- **Your task**: For the data that follows, give the number of lines in which "base" appears. Add nothing to it.

- **Provided records**:

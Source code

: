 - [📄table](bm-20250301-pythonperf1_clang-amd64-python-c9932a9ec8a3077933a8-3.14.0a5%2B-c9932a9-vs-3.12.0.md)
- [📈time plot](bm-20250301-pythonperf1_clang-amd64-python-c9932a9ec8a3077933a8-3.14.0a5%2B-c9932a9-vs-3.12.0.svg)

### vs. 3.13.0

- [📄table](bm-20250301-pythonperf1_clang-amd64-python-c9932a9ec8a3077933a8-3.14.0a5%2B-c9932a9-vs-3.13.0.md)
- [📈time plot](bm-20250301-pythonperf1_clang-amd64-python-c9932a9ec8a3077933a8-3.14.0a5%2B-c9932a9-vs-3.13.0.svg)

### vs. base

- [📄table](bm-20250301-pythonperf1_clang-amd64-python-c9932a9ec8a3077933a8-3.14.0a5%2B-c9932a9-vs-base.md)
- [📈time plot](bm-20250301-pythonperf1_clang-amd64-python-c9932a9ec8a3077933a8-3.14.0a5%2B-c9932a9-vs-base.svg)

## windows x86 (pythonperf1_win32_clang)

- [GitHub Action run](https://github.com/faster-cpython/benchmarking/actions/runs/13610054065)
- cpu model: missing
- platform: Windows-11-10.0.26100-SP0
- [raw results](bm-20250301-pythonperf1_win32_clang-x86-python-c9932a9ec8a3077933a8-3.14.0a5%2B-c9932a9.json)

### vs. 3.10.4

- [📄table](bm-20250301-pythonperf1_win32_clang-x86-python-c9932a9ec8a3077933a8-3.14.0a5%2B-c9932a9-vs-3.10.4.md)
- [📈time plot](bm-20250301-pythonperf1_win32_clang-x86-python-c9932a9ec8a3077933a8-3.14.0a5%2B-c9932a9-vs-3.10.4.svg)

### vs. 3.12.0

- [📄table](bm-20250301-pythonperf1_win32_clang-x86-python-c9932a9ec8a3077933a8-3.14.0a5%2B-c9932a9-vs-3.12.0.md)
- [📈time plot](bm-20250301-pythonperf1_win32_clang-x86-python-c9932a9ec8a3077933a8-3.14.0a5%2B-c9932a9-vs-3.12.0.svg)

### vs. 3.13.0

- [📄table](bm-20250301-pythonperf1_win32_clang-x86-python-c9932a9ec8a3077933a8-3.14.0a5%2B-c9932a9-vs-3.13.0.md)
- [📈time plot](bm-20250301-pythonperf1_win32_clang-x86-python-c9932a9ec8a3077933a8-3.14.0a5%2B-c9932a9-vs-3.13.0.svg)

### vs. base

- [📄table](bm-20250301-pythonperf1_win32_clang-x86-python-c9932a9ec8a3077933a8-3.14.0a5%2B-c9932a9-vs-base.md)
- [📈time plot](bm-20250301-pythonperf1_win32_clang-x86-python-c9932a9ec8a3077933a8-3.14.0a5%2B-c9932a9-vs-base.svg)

- **Exercise solution**: 6